Vikings' Super Bowl dreams end with missing playoffs, plenty of questions

Year 1 of the Kirk Cousins experience did not go as planned for Minnesota. Brace Hemmelgarn/USA TODAY Sports

The Minnesota Vikings ended the season a with a 24-10 loss to the Chicago Bears to finish 8-7-1. Here's a recap of the season and what's next:

Season grade: Average. The Super Bowl-or-bust expectation was set the moment quarterback Kirk Cousins signed his three-year, $84 million contract with the Vikings in free agency. A commitment of that magnitude put pressure on a team coming off a deep postseason run in 2017 with one of the most talented rosters in the NFC. The Vikings believed with their stout defense, an upgrade at quarterback would help propel them into uncharted territory. While Minnesota finished above .500, there was no marquee victory. The Vikings struggled against superior opponents and weren’t able to pull everything together until late in the season.

Season in review: The Vikings' splash in free agency, landing Cousins and defensive tackle Sheldon Richardson, is just one part of the 2018 story. The season started out with tragedy when offensive-line coach Tony Sparano died suddenly at age 56 two days before rookies and quarterbacks reported to training camp. Minnesota scrambled to fill the void left by the loss of Sparano, a deeply trusted confidant of coach Mike Zimmer. The offensive line became the team’s weakest link. Down three starters to begin the season following Joe Berger's retirement, Mike Remmers moving from right tackle to right guard and Nick Easton's season-ending injury, the line battled ups and downs. Former offensive coordinator John DeFilippo orchestrated an effective passing attack with Cousins, but his unit ranked in the bottom half in scoring and efficiency. A difference in offensive philosophy between DeFilippo and Zimmer over the run game -- particularly involving the usage of Dalvin Cook once healthy -- reached a breaking point after losses at Chicago, New England and Seattle. DeFilippo was fired ahead of Week 15. Minnesota’s vaunted defense struggled early on, hitting rock bottom in a 38-31 loss to the Rams in Week 4 before finding its identity again. The modifications to the scheme put in place after the Vikings got bounced from last season's NFC title game had to be simplified. For as much talent as Minnesota has across the board, this team wasn’t able to string together many complete games when all three phases were playing at the same level.

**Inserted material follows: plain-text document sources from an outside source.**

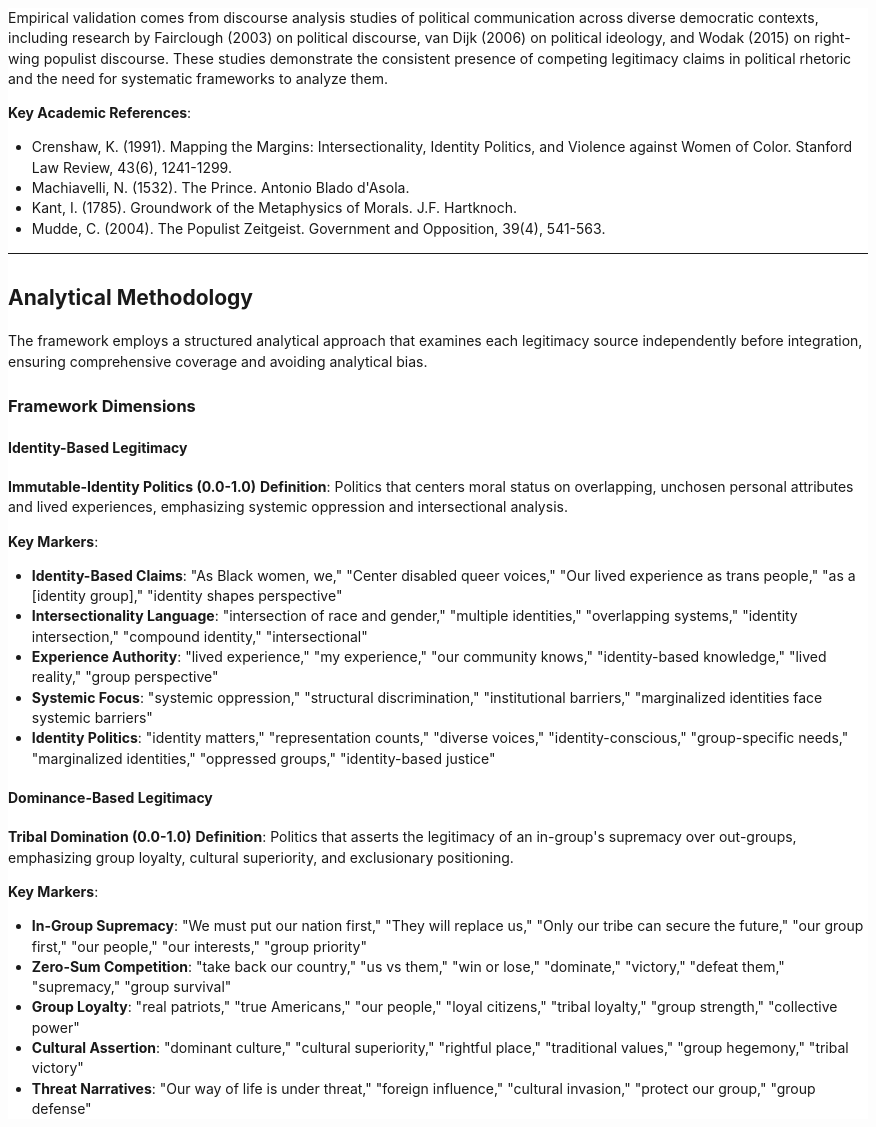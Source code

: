 Empirical validation comes from discourse analysis studies of political communication across diverse democratic contexts, including research by Fairclough (2003) on political discourse, van Dijk (2006) on political ideology, and Wodak (2015) on right-wing populist discourse. These studies demonstrate the consistent presence of competing legitimacy claims in political rhetoric and the need for systematic frameworks to analyze them.

**Key Academic References**:
- Crenshaw, K. (1991). Mapping the Margins: Intersectionality, Identity Politics, and Violence against Women of Color. Stanford Law Review, 43(6), 1241-1299.
- Machiavelli, N. (1532). The Prince. Antonio Blado d'Asola.
- Kant, I. (1785). Groundwork of the Metaphysics of Morals. J.F. Hartknoch.
- Mudde, C. (2004). The Populist Zeitgeist. Government and Opposition, 39(4), 541-563.

---

## Analytical Methodology

The framework employs a structured analytical approach that examines each legitimacy source independently before integration, ensuring comprehensive coverage and avoiding analytical bias.

### **Framework Dimensions**

#### **Identity-Based Legitimacy**

**Immutable-Identity Politics (0.0-1.0)**
**Definition**: Politics that centers moral status on overlapping, unchosen personal attributes and lived experiences, emphasizing systemic oppression and intersectional analysis.

**Key Markers**: 
- **Identity-Based Claims**: "As Black women, we," "Center disabled queer voices," "Our lived experience as trans people," "as a [identity group]," "identity shapes perspective"
- **Intersectionality Language**: "intersection of race and gender," "multiple identities," "overlapping systems," "identity intersection," "compound identity," "intersectional"
- **Experience Authority**: "lived experience," "my experience," "our community knows," "identity-based knowledge," "lived reality," "group perspective"
- **Systemic Focus**: "systemic oppression," "structural discrimination," "institutional barriers," "marginalized identities face systemic barriers"
- **Identity Politics**: "identity matters," "representation counts," "diverse voices," "identity-conscious," "group-specific needs," "marginalized identities," "oppressed groups," "identity-based justice"

#### **Dominance-Based Legitimacy**

**Tribal Domination (0.0-1.0)**
**Definition**: Politics that asserts the legitimacy of an in-group's supremacy over out-groups, emphasizing group loyalty, cultural superiority, and exclusionary positioning.

**Key Markers**:
- **In-Group Supremacy**: "We must put our nation first," "They will replace us," "Only our tribe can secure the future," "our group first," "our people," "our interests," "group priority"
- **Zero-Sum Competition**: "take back our country," "us vs them," "win or lose," "dominate," "victory," "defeat them," "supremacy," "group survival"
- **Group Loyalty**: "real patriots," "true Americans," "our people," "loyal citizens," "tribal loyalty," "group strength," "collective power"
- **Cultural Assertion**: "dominant culture," "cultural superiority," "rightful place," "traditional values," "group hegemony," "tribal victory"
- **Threat Narratives**: "Our way of life is under threat," "foreign influence," "cultural invasion," "protect our group," "group defense"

He said it: "I do think that we can point to some times throughout the year where we’ve underachieved, not because we weren’t giving effort or preparation, but we just haven’t been able to sustain the level of potential in this locker room, play in and play out." -- Cousins

Offseason questions

What happens to the coaching staff and front office? The Wilf family might have some important decisions to make this offseason. Will blame be placed on the coaches or front office for the Vikings underachieving in 2018? Zimmer’s defense, despite a rough start, held up its end for the better portion of the season, but ownership needs to determine how much of the blame should fall on the head coach. Zimmer’s contract is up in 2019, so he would likely enter next season on the hot seat. General manager Rick Spielman might also come under fire due to the signing of Cousins not yielding quicker results and the state of the offensive line, which didn’t receive the upgrade it needed via free agency or the draft. Beyond Zimmer and Spielman, the Vikings need to decide about removing the interim tag from the title of offensive coordinator Kevin Stefanski. Sources confirmed to ESPN that Stefanski did not sign the rollover in his contract after the 2017 season, meaning he’s not under contract in 2019. If Stefanski chooses to leave, the Vikings will be in the market for yet another offensive coordinator.

Will the Vikings upgrade their offensive line? The offensive line is going to receive a bulk of the blame, which means the pressure is on Spielman and the scouting department to address the weak link. Minnesota has not spent a first-round pick on an offensive lineman since 2012, when it selected Matt Kalil fourth overall. While Kalil didn’t pan out here, most offensive linemen drafted in the higher rounds have a better shot at becoming long-term starters. The Vikings would be wise to spend their draft capital on the offensive line after seeing how beneficial it was to take tackle Brian O'Neill 62nd overall in April. The easiest way to yield a strong return on investment in Cousins is by bringing in the right personnel to protect him. This offseason, it starts with addressing the interior and finding upgrades for Tom Compton and possibly Remmers.

What happens to Anthony Barr and other pending free agents? Barr was the odd man out after the Vikings signed Eric Kendricks, Danielle Hunter and Stefon Diggs to extensions in the offseason. The linebacker was an effective pass-rusher at times, and he might want to get paid like one and be a part of a defense that regularly plays to his strengths (i.e., as a 3-4 outside linebacker who rushes the passer). The Vikings don’t have a lot of salary-cap space in 2019, and placing the franchise tag on Barr would make it tough to make any significant moves. Remember, Minnesota also has to decide whether to work out a long-term deal with Richardson while accounting for possible contract restructures with Kyle Rudolph, Everson Griffen, Andrew Sendejo and others.